RAPID + TCT 2021: Thoughts and Takeaways

This year’s Rapid + TCT celebrated the show’s 30th anniversary by hosting more than 250 exhibitors plus 20 panels, presentations, and keynote speeches. According to Terry Wohlers of Wohlers Associates, the AM market grew to $12.8B in 2020, a 7.5% increase from 2019, but still only comprises just 0.1% of the world manufacturing economy. Conversation starters and hot topics included:

· The SPAC IPO boom. More than a dozen AM IPOs in the last year.

· The possibilities that come with technology maturity – and the hurdles that still must be overcome.
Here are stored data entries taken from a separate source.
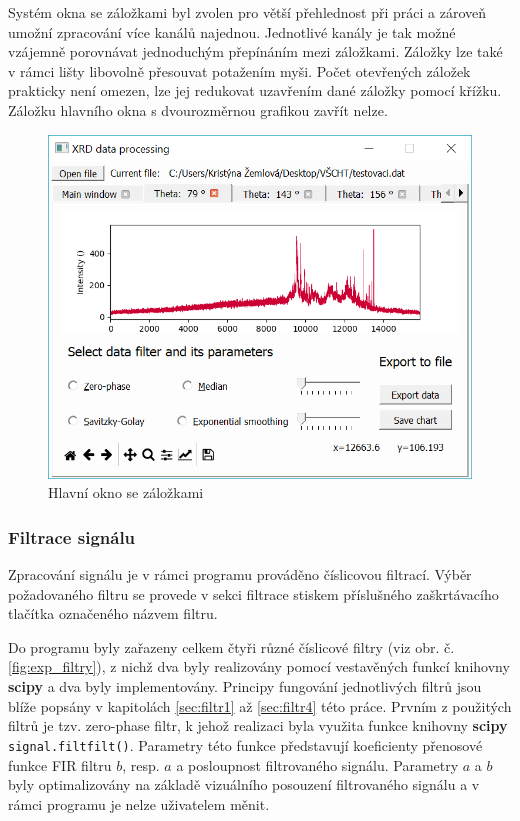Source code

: \documentclass[a4paper, 12pt]{article}
\begin{document}
Systém okna se záložkami byl zvolen pro větší přehlednost při práci a zároveň umožní zpracování více kanálů najednou. Jednotlivé kanály je tak možné vzájemně porovnávat jednoduchým přepínáním mezi záložkami. Záložky lze také v rámci lišty libovolně přesouvat potažením myši. Počet otevřených záložek prakticky není omezen, lze jej redukovat uzavřením dané záložky pomocí křížku. Záložku hlavního okna s dvourozměrnou grafikou zavřít nelze.

\begin{figure}[hbt!]
    \centering
    \includegraphics[width=\linewidth]{gui_tab.png}
    \caption{Hlavní okno se záložkami}
    \label{fig:gui_tab}
\end{figure}

\subsubsection{Filtrace signálu}\label{sec:exp_filtrace}
Zpracování signálu je v rámci programu prováděno číslicovou filtrací. Výběr požadovaného filtru se provede v sekci filtrace stiskem příslušného zaškrtávacího tlačítka označeného názvem filtru.

\noindent Do programu byly zařazeny celkem čtyři různé číslicové filtry (viz obr. č. \ref{fig:exp_filtry}), z nichž dva byly realizovány pomocí vestavěných funkcí knihovny \textbf{scipy} a dva byly implementovány. Principy fungování jednotlivých filtrů jsou blíže popsány v kapitolách \ref{sec:filtr1} až \ref{sec:filtr4} této práce.
\vskip 0.1in
\noindent Prvním z použitých filtrů je tzv. zero-phase filtr, k jehož realizaci byla využita funkce knihovny \textbf{scipy} \texttt{signal.filtfilt()}. Parametry této funkce představují koeficienty přenosové funkce FIR filtru $b$, resp. $a$ a posloupnost filtrovaného signálu. Parametry $a$ a $b$ byly optimalizovány na základě vizuálního posouzení filtrovaného signálu a v rámci programu je nelze uživatelem měnit.
\end{document}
· The silver-lining that was Covid-19.

The SPAC IPO boom.

Many of us learned a new acronym in 2020: SPAC. A SPAC – special purpose acquisition company – is a shell corporation listed on a stock exchange with the purpose of acquiring a private company, making it public without going through the traditional IPO process. AM retains significant potential for further growth, and SPAC managers are looking for companies that have solid long-term growth prospects, making the two a perfect fit.

A record 248 SPAC IPOs took place in the U.S. alone during 2020. Figures for this year have already beaten that record, with 296 SPACs in the first quarter of 2021. Investment in AM companies accounted for nearly $11 billion worth of these transactions.

The possibilities that come with technology maturity.

We’re continuing to see the small, incremental improvements that come with the advancement of known processes. Yet users still spoke about the typical challenges the industry faces, including machine pricing, machine speed, understanding of design for AM, adoption of standards, and workforce development. Perhaps we’ve reached a point where everyday improvements overtake the “brand-new” or “latest and greatest” announcements.

The silver-lining that was Covid-19.

A general theme among conversation was in finding opportunity in crisis and the uplifting effects of the Covid-19 pandemic. All industries felt the Covid-era supply chain chaos. Additive was able to provide a relief valve.

“I mean, even getting lumber, getting windows for your house, or toilet paper, or driving by a car lot, they’re empty. But additive still is producing parts. So that’s one of the things it’s able to do. It still shows up. Especially for the engineers who deal with long lead times in the development cycle.”

– David Leigh, CTO, 3D Systems, Rapid + TCT 2021

No big sheet reveals this year. Just practical, incremental growth, and a clear consensus on what’s still needed to tip the scales. And through the tough year that is behind us all, additive is still producing parts. It still shows up.